Over the weekend, eight University of Alabama football players left the Crimson Tide program with great fanfare, selected in the National Football League draft.
One other left more quietly.
There wasn't anything stealthy or surreptitious about Phillip Sims' decision to ask for his release from Alabama.
The sophomore quarterback came to Tuscaloosa, competed for three springs without ever edging ahead of AJ McCarron on the depth chart and made a perfectly reasonable decision to look for other opportunities elsewhere.
He made a gracious statement upon his departure ,and it's hard to imagine a single Alabama fan who doesn't wish Sims well, wherever he lands.
Maybe, in a couple of years, he'll join some of his old Alabama teammates in a future NFL Draft.
It may be too much of a "business" decision for some people, but it is entirely in keeping with the quarterback position.
There isn't a program in the Southeastern Conference that hasn't seen a quarterback transfer out (or, in some cases, transfer in) over the past four years.
Sims - a prep legend in his home state of Virginia - had a higher profile, and may well be a better quarterback, than Jimmy Barnes, or Star Jackson, or Nick Fanuzzi.
But they all took a similar route in search of playing time and, to be fair and take Sims at his word, "family matters."
For Sims, all that is required from Tuscaloosa is a heartfelt "bon voyage." For those he leaves behind, the situation is more problematic.
Alabama has a starting quarterback, and a good one, the Most Valuable Player in the most recent BCS championship game.
McCarron is solid. But Sims was a good insurance policy, even though Alabama never had to file a claim. Now, the backups to McCarron are completely inexperienced.
The two other quarterbacks on the fall roster will both be listed as freshmen, Phillip Ely and 2012 signee Alec Morris.
Could Alabama win with Ely, for the sake of argument, at quarterback?
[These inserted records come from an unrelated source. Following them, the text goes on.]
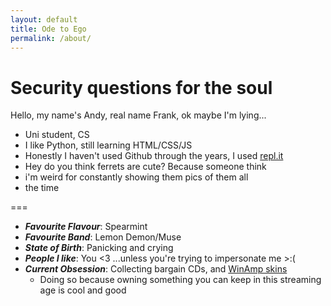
 ```yaml
---
layout: default
title: Ode to Ego
permalink: /about/
---
```


<h1 id="console-banner">Security questions for the soul</h1>

Hello, my name's Andy, real name Frank, ok maybe I'm lying.\..
+ Uni student, CS
+ I like Python, still learning HTML/CSS/JS
+ Honestly I haven't used Github through the years, I used
  [repl.it](https://replit.com/@{{site.replit_username}})
+ Hey do you think ferrets are cute? Because someone think
+ i'm weird for constantly showing them pics of them all
+ the time

===

- ***Favourite Flavour***: Spearmint
- ***Favourite Band***: Lemon Demon/Muse
- ***State of Birth***: Panicking and crying
- ***People I like***: You \<3 ...unless you're trying to impersonate me \>:(
- ***Current Obsession***: Collecting bargain CDs, and [WinAmp skins](https://twitter.com/winampskins)
  - Doing so because owning something you can keep in this streaming age is cool and good



<script src="/js/misc.js"></script>
<script>
  function init() {
    typeOutText('console-banner', /*elem_id:*/
      20,  /*ms:*/
      6,  /*slowCoeff:*/
      false,  /*isCentered:*/
      true, /*endWithCursor*/
    );
  }
</script>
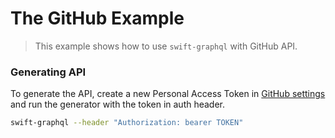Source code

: #  The GitHub Example

> This example shows how to use `swift-graphql` with GitHub API.


### Generating API

To generate the API, create a new Personal Access Token in [GitHub settings](https://github.com/settings/tokens) and run the generator with the token in auth header.

```sh
swift-graphql --header "Authorization: bearer TOKEN"
```
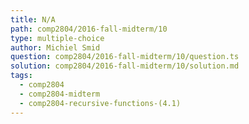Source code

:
 ```yaml
---
title: N/A
path: comp2804/2016-fall-midterm/10
type: multiple-choice
author: Michiel Smid
question: comp2804/2016-fall-midterm/10/question.ts
solution: comp2804/2016-fall-midterm/10/solution.md
tags:
  - comp2804
  - comp2804-midterm
  - comp2804-recursive-functions-(4.1)
---
```


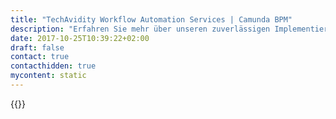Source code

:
 ```yaml
---
title: "TechAvidity Workflow Automation Services | Camunda BPM"
description: "Erfahren Sie mehr über unseren zuverlässigen Implementierungspartner TechAvidity Business Solutions Pvt Ltd. Camunda ist der Marktführer für Workflow-Automatisierung und Geschäftsprozessmanagement. Holen Sie sich heute Ihre 30-Tage-Testversion."
date: 2017-10-25T10:39:22+02:00
draft: false
contact: true
contacthidden: true
mycontent: static
---
```

{{<partner-single
company="TechAvidity Business Solutions Pvt Ltd"
type="si"
website="http://techavidity.com/index.html"
countrycode="IN"
city="Bangalore"
description=""
siregion="emea"
level="basic"
logo="//images.ctfassets.net/vpidbgnakfvf/5vlZ8Yx8zKO8oCoY8EacCq/6e424547bd16981e1672320d37bd2cad/techavidity.png">}}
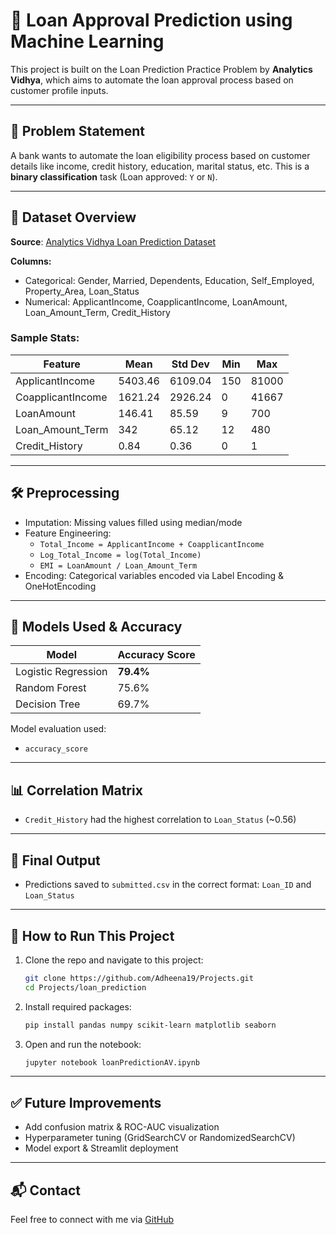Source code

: # 💸 Loan Approval Prediction using Machine Learning

This project is built on the Loan Prediction Practice Problem by **Analytics Vidhya**, which aims to automate the loan approval process based on customer profile inputs.

---

## 📌 Problem Statement

A bank wants to automate the loan eligibility process based on customer details like income, credit history, education, marital status, etc. This is a **binary classification** task (Loan approved: `Y` or `N`).

---

## 🧾 Dataset Overview

**Source**: [Analytics Vidhya Loan Prediction Dataset](https://datahack.analyticsvidhya.com/contest/practice-problem-loan-prediction-iii/)

**Columns:**
- Categorical: Gender, Married, Dependents, Education, Self_Employed, Property_Area, Loan_Status
- Numerical: ApplicantIncome, CoapplicantIncome, LoanAmount, Loan_Amount_Term, Credit_History

### Sample Stats:
| Feature             | Mean     | Std Dev  | Min | Max     |
|---------------------|----------|----------|-----|---------|
| ApplicantIncome     | 5403.46  | 6109.04  | 150 | 81000   |
| CoapplicantIncome   | 1621.24  | 2926.24  | 0   | 41667   |
| LoanAmount          | 146.41   | 85.59    | 9   | 700     |
| Loan_Amount_Term    | 342      | 65.12    | 12  | 480     |
| Credit_History      | 0.84     | 0.36     | 0   | 1       |

---

## 🛠️ Preprocessing

- Imputation: Missing values filled using median/mode
- Feature Engineering:
  - `Total_Income = ApplicantIncome + CoapplicantIncome`
  - `Log_Total_Income = log(Total_Income)`
  - `EMI = LoanAmount / Loan_Amount_Term`
- Encoding: Categorical variables encoded via Label Encoding & OneHotEncoding

---

## 🤖 Models Used & Accuracy

| Model               | Accuracy Score |
|--------------------|----------------|
| Logistic Regression| **79.4%**       |
| Random Forest       | 75.6%          |
| Decision Tree       | 69.7%          |

Model evaluation used:
- `accuracy_score`

---

## 📊 Correlation Matrix

- `Credit_History` had the highest correlation to `Loan_Status` (~0.56)

---

## 🔮 Final Output

- Predictions saved to `submitted.csv` in the correct format: `Loan_ID` and `Loan_Status`

---

## 🚀 How to Run This Project

1. Clone the repo and navigate to this project:
   ```bash
   git clone https://github.com/Adheena19/Projects.git
   cd Projects/loan_prediction
   ```
2. Install required packages:
   ```bash
   pip install pandas numpy scikit-learn matplotlib seaborn
   ```
3. Open and run the notebook:
   ```bash
   jupyter notebook loanPredictionAV.ipynb
   ```

---

## ✅ Future Improvements

- Add confusion matrix & ROC-AUC visualization
- Hyperparameter tuning (GridSearchCV or RandomizedSearchCV)
- Model export & Streamlit deployment

---

## 📬 Contact

Feel free to connect with me via [GitHub](https://github.com/Adheena19)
He'd be surrounded by good talent, and saying he's an unknown quantity doesn't automatically mean he couldn't handle the job.
The Crimson Tide's success isn't as tied to any one player, even McCarron, as the 2004 team was to Brodie Croyle, for instance. Ely will get plenty of reps, and while any unforeseen occurrence that sidelined McCarron would be unwelcome, it might not be nuclear.
One thing is certain: signing a quarterback (at least one, and probably two) is a recruiting priority for Alabama now.
The opportunity available to a blue-chip prospect - especially one looking at a two-times-in-three-years BCS champion - may never be so enticing. Alabama tried to convince Gunner Kiel and Jameis Winston of that fact a year ago, but couldn't.
That hasn't caused a crisis, and it might be that the heir apparent to McCarron is already on campus. But that heir isn't quite apparent yet, not in the way that it was just a few days ago.